Retype the records that come next, word for word.
Segment Start: SOURCE MATERIAL
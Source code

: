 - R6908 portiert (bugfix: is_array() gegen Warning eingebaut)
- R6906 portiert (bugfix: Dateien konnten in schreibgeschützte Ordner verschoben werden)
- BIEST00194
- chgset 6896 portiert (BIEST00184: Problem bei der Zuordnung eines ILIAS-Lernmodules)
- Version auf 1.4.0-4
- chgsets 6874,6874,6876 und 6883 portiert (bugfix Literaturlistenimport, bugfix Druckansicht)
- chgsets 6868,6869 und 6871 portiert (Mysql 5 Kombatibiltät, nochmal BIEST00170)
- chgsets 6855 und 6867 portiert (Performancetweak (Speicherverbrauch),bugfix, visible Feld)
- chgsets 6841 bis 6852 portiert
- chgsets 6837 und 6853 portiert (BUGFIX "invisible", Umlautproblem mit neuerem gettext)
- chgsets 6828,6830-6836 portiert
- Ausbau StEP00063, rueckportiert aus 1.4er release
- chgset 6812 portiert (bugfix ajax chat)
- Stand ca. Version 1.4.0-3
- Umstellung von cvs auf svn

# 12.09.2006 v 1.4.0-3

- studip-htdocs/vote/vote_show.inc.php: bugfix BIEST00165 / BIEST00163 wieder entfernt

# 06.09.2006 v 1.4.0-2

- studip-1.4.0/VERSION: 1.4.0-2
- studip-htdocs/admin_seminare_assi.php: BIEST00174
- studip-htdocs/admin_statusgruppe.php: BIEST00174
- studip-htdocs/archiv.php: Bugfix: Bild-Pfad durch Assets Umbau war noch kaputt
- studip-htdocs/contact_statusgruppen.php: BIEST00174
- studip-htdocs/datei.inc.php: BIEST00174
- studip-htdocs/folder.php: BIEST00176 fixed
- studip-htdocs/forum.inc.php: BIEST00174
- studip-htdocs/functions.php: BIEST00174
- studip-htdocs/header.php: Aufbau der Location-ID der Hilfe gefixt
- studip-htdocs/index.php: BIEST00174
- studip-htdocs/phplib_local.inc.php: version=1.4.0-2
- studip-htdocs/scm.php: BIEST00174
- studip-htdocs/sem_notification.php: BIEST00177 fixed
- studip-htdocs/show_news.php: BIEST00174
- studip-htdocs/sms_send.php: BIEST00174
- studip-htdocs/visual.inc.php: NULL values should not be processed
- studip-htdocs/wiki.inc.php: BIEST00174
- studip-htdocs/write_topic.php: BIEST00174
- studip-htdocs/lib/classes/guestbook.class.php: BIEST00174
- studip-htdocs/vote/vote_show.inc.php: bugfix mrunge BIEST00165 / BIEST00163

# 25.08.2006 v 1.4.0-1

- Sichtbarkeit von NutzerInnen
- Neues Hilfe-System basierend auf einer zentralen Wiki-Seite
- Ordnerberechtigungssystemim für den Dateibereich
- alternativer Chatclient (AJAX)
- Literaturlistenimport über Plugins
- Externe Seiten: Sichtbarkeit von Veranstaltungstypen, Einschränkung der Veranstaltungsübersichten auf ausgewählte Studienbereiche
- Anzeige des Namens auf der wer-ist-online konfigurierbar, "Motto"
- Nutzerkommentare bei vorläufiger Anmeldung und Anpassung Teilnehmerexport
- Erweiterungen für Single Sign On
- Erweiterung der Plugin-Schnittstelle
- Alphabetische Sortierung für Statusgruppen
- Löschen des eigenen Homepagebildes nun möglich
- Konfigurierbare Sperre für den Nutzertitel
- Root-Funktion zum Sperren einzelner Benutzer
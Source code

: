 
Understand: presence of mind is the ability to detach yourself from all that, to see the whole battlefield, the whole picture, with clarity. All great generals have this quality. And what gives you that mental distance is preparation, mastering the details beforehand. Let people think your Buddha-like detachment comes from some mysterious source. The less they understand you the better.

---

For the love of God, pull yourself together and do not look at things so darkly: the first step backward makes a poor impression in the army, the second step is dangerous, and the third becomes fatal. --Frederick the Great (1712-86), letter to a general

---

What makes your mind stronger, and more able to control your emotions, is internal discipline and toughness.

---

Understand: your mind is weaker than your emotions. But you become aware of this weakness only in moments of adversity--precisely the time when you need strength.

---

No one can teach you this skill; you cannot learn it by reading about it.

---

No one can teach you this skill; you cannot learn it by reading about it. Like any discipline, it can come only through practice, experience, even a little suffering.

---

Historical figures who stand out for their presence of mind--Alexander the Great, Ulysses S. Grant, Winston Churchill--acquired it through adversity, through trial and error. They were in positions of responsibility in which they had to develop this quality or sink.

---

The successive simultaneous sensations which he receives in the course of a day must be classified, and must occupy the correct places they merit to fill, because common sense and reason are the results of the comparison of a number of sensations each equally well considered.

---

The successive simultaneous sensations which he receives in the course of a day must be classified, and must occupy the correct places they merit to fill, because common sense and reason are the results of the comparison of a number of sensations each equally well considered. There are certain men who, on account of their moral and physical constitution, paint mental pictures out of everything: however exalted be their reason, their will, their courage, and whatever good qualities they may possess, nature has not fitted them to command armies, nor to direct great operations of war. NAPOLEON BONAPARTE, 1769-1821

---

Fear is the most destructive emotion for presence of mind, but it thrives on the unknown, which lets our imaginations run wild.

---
Segment End: SOURCE MATERIAL
REPLY TO THE EXERCISE:
Source code

: - R6908 portiert (bugfix: is_array() gegen Warning eingebaut)
- R6906 portiert (bugfix: Dateien konnten in schreibgeschützte Ordner verschoben werden)
- BIEST00194
- chgset 6896 portiert (BIEST00184: Problem bei der Zuordnung eines ILIAS-Lernmodules)
- Version auf 1.4.0-4
- chgsets 6874,6874,6876 und 6883 portiert (bugfix Literaturlistenimport, bugfix Druckansicht)
- chgsets 6868,6869 und 6871 portiert (Mysql 5 Kombatibiltät, nochmal BIEST00170)
- chgsets 6855 und 6867 portiert (Performancetweak (Speicherverbrauch),bugfix, visible Feld)
- chgsets 6841 bis 6852 portiert
- chgsets 6837 und 6853 portiert (BUGFIX "invisible", Umlautproblem mit neuerem gettext)
- chgsets 6828,6830-6836 portiert
- Ausbau StEP00063, rueckportiert aus 1.4er release
- chgset 6812 portiert (bugfix ajax chat)
- Stand ca. Version 1.4.0-3
- Umstellung von cvs auf svn

# 12.09.2006 v 1.4.0-3

- studip-htdocs/vote/vote_show.inc.php: bugfix BIEST00165 / BIEST00163 wieder entfernt

# 06.09.2006 v 1.4.0-2

- studip-1.4.0/VERSION: 1.4.0-2
- studip-htdocs/admin_seminare_assi.php: BIEST00174
- studip-htdocs/admin_statusgruppe.php: BIEST00174
- studip-htdocs/archiv.php: Bugfix: Bild-Pfad durch Assets Umbau war noch kaputt
- studip-htdocs/contact_statusgruppen.php: BIEST00174
- studip-htdocs/datei.inc.php: BIEST00174
- studip-htdocs/folder.php: BIEST00176 fixed
- studip-htdocs/forum.inc.php: BIEST00174
- studip-htdocs/functions.php: BIEST00174
- studip-htdocs/header.php: Aufbau der Location-ID der Hilfe gefixt
- studip-htdocs/index.php: BIEST00174
- studip-htdocs/phplib_local.inc.php: version=1.4.0-2
- studip-htdocs/scm.php: BIEST00174
- studip-htdocs/sem_notification.php: BIEST00177 fixed
- studip-htdocs/show_news.php: BIEST00174
- studip-htdocs/sms_send.php: BIEST00174
- studip-htdocs/visual.inc.php: NULL values should not be processed
- studip-htdocs/wiki.inc.php: BIEST00174
- studip-htdocs/write_topic.php: BIEST00174
- studip-htdocs/lib/classes/guestbook.class.php: BIEST00174
- studip-htdocs/vote/vote_show.inc.php: bugfix mrunge BIEST00165 / BIEST00163

# 25.08.2006 v 1.4.0-1

- Sichtbarkeit von NutzerInnen
- Neues Hilfe-System basierend auf einer zentralen Wiki-Seite
- Ordnerberechtigungssystemim für den Dateibereich
- alternativer Chatclient (AJAX)
- Literaturlistenimport über Plugins
- Externe Seiten: Sichtbarkeit von Veranstaltungstypen, Einschränkung der Veranstaltungsübersichten auf ausgewählte Studienbereiche
- Anzeige des Namens auf der wer-ist-online konfigurierbar, "Motto"
- Nutzerkommentare bei vorläufiger Anmeldung und Anpassung Teilnehmerexport
- Erweiterungen für Single Sign On
- Erweiterung der Plugin-Schnittstelle
- Alphabetische Sortierung für Statusgruppen
- Löschen des eigenen Homepagebildes nun möglich
- Konfigurierbare Sperre für den Nutzertitel
- Root-Funktion zum Sperren einzelner Benutzer
Source code

: 
Understand: presence of mind is the ability to detach yourself from all that, to see the whole battlefield, the whole picture, with clarity. All great generals have this quality. And what gives you that mental distance is preparation, mastering the details beforehand. Let people think your Buddha-like detachment comes from some mysterious source. The less they understand you the better.

---

For the love of God, pull yourself together and do not look at things so darkly: the first step backward makes a poor impression in the army, the second step is dangerous, and the third becomes fatal. --Frederick the Great (1712-86), letter to a general

---

What makes your mind stronger, and more able to control your emotions, is internal discipline and toughness.

---

Understand: your mind is weaker than your emotions. But you become aware of this weakness only in moments of adversity--precisely the time when you need strength.

---

No one can teach you this skill; you cannot learn it by reading about it.

---

No one can teach you this skill; you cannot learn it by reading about it. Like any discipline, it can come only through practice, experience, even a little suffering.

---

Historical figures who stand out for their presence of mind--Alexander the Great, Ulysses S. Grant, Winston Churchill--acquired it through adversity, through trial and error. They were in positions of responsibility in which they had to develop this quality or sink.

---

The successive simultaneous sensations which he receives in the course of a day must be classified, and must occupy the correct places they merit to fill, because common sense and reason are the results of the comparison of a number of sensations each equally well considered.

---

The successive simultaneous sensations which he receives in the course of a day must be classified, and must occupy the correct places they merit to fill, because common sense and reason are the results of the comparison of a number of sensations each equally well considered. There are certain men who, on account of their moral and physical constitution, paint mental pictures out of everything: however exalted be their reason, their will, their courage, and whatever good qualities they may possess, nature has not fitted them to command armies, nor to direct great operations of war. NAPOLEON BONAPARTE, 1769-1821

---

Fear is the most destructive emotion for presence of mind, but it thrives on the unknown, which lets our imaginations run wild.

---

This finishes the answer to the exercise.